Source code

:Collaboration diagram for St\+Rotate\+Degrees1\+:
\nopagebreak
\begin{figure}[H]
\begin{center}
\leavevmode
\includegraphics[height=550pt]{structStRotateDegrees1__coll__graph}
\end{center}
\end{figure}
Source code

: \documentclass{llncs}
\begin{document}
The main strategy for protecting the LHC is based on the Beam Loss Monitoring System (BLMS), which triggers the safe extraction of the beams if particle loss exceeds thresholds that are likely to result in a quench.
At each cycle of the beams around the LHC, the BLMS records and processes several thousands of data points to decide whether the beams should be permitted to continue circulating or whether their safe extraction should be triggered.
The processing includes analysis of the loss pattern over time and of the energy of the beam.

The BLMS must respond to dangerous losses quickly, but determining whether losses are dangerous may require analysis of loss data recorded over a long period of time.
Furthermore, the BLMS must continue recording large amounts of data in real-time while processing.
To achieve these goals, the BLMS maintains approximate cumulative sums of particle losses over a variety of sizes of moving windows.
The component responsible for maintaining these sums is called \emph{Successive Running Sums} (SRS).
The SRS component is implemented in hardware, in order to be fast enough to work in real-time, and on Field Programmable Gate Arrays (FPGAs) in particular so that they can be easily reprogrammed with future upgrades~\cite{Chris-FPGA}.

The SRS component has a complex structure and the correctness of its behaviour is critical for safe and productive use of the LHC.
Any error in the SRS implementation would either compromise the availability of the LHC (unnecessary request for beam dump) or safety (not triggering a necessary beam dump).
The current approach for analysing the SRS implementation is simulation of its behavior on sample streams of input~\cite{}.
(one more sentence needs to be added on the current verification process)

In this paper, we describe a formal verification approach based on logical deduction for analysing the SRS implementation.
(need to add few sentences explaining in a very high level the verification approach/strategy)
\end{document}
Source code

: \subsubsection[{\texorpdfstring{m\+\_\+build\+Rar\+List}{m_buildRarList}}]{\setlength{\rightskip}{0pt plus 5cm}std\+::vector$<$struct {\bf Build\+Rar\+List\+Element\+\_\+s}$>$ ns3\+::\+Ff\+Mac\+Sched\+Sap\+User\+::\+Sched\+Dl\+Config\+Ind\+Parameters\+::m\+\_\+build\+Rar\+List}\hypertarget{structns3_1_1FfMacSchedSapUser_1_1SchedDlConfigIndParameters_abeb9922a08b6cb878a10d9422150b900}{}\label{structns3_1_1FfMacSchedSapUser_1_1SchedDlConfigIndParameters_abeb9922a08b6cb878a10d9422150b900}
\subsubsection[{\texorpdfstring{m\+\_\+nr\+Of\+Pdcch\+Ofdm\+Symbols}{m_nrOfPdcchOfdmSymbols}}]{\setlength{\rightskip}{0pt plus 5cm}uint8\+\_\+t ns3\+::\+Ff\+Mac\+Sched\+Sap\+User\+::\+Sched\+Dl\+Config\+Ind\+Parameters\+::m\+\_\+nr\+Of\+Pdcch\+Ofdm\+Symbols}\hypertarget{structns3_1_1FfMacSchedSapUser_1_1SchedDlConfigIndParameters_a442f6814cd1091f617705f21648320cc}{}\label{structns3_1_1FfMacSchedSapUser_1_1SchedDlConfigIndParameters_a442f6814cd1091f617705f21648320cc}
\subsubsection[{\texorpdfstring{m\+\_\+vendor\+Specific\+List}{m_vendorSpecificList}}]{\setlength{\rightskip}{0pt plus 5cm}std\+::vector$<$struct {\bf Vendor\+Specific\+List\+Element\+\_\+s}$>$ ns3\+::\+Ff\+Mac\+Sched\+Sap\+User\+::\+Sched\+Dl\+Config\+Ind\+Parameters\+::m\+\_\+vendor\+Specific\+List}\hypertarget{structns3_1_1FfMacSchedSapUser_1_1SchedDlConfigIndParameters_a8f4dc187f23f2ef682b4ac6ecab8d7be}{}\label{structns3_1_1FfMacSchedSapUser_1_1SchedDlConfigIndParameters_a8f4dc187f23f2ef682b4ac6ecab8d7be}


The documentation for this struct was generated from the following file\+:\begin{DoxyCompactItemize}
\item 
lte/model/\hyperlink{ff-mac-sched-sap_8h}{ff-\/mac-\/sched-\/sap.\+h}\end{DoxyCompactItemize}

###

Work required: Only a number should be given: the count of lines above that contain the word "label".

Final answer: 3